A estas alturas yo sabía que era inútil preguntar a quemarropa, así que fui bordeando.
- ¿Y es la gente de EEUU diferente a la de Canadá? Porque la gente dice que sí.
Titubeó.
- Mmm...No. No. La gente es igual en todas partes. Pero allí vive mucha gente, entonces es más peligroso. No es como aquí. Yo en Texas llevaba revolver, y miraba bien cuando aparcaba el coche en un párking. En Oklahoma no, aquello es tranquilo, hay poca gente y las distancias son grandes. Allí llevaba coche.
- ¿Prefieres Canadá?
Volvió a titubear.
- Mmm...Sí, sí. Aquí vivo bien, sí.
Me habló con precisión de muchas ciudades de Canadá conforme yo le preguntaba. Había trabajado en todas ellas en algún momento de su vida. Conocía la distancia entre una y otra, la distribución étnica, la base de su economía. Yo, sin saber a penas nada de él, iba tejiendo, con los pocos mimbres que tacañamente me ofrecía de su vida, una biografía de lo más novelesca.
Yo no dije nada más, y él tampoco. La conversación se dio por concluida. Él se fue a la ducha, al volver se tumbó en la cama, abrió su bolsa del Grosery y se puso a leer el periódico mientras cenaba.

Una noche, Shwan se levantó de la cama pasadas las doce de la noche. Cosa extrañísima. Lo hizo con su habitual sigilo, pero yo me desperté gracias a una bolsa de plástico que alguien dejó en el suelo descuidadamente, y que Shwan pisó sin darse cuenta.
Yo no me moví, simulé que dormía. Él se quitó el pijama lentamente y se puso ropa de calle. Al rato salió de la habitación, cerrando con sumo cuidado la puerta tras él. Inmóvil en la cama, comencé a pensar adónde podía haberse ido, en mitad de esa noche fría de Victoria. No sé lo que tardó en volver, porque me desperté al oír la puerta. Abrí los ojos para asegurarme de que era él. Su silueta, recortada tenuemente por la débil luz que llegaba de la calle a través de la ventana, se movía en dirección a mí. Yo cerré los ojos y escuché sus pasos.
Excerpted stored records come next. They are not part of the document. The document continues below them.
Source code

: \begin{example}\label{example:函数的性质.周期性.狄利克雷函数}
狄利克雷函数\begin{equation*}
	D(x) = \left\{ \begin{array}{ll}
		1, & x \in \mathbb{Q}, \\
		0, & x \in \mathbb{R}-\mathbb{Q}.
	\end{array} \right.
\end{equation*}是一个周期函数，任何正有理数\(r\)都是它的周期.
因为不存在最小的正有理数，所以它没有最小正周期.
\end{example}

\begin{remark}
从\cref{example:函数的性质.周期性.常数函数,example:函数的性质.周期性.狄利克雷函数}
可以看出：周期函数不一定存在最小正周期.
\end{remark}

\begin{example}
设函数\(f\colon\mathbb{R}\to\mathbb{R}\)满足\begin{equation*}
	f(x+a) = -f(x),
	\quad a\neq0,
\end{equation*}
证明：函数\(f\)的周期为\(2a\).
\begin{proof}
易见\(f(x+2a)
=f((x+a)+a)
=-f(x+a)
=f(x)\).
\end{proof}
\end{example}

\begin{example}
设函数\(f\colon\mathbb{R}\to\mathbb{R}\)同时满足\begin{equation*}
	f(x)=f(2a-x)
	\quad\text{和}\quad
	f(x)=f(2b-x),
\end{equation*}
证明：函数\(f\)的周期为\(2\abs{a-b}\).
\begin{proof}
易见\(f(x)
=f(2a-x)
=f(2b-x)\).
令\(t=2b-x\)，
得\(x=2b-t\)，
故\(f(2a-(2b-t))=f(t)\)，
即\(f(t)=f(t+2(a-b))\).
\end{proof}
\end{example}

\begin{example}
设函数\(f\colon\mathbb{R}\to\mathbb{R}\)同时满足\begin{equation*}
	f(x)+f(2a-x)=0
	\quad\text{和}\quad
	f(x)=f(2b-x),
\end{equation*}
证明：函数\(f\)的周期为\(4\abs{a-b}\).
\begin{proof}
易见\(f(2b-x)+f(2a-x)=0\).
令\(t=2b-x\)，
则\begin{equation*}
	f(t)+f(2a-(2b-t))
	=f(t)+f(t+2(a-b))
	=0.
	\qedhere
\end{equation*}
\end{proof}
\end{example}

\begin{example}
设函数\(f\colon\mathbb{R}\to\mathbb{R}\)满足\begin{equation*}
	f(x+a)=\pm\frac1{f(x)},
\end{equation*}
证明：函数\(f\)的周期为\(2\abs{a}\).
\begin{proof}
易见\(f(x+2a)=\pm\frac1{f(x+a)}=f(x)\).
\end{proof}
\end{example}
Se pararon muy cerca. Al no escuchar nada, volví a abrir los ojos. En medio de la oscuridad, me encontré con su cara a dos palmos de la mía. Entonces me miró a los ojos.

- ¿Te he despertado? -me dijo en un susurro. Su taquilla la tenía al lado de mi cabecera, e intentaba abrirla con cuidado.
- No. Estaba despierto. -mentí.
- Ok.
- ¿Sabes qué hora es?-le pregunté.
- Las...doce y media, creo.
- Ah, es muy tarde...- le dije esperando una explicación.
- Sí, es tarde, sí.

Se dirigió a su cama como una sombra que recorre silenciosa una pared. Su pelo rubio, única señal visible que me permitía situarlo, se perdió en la noche. Escuché cómo corría su cortina, cómo escogía una postura, y cómo daba un último suspiro antes de cerrar los ojos.
En la habitación todos dormían. El silencio era rítmico, acompasado por la respiración de aquellos hombres. Yo permanecí por un tiempo con los ojos abiertos, prestando atención a la respiración sigilosa y lenta que se oía tras aquella cortina que comunicaba con el misterio.